_PROMPT_
Report the count, and only the count, of lines in the records that include the word "class".

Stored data
——————

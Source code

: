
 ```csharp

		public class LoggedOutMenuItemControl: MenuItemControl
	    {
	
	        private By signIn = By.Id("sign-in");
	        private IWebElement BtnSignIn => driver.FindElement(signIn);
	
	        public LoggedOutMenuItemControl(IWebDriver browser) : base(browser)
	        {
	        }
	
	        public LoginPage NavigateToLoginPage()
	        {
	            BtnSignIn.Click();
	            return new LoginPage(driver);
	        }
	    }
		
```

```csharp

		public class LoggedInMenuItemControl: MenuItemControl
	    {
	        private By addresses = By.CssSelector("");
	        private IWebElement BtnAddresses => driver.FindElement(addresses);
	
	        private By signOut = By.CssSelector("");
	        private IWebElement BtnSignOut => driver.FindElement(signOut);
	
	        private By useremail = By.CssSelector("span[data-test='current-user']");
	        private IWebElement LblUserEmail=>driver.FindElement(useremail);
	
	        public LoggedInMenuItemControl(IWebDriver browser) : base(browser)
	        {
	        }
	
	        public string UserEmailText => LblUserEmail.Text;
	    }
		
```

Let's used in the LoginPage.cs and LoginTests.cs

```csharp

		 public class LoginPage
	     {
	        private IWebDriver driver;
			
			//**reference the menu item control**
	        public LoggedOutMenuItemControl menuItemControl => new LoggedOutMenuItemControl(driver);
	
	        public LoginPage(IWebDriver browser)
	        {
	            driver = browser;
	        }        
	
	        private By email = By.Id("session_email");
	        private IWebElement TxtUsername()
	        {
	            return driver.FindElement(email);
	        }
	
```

——————

_EXERCISE RESULT_
3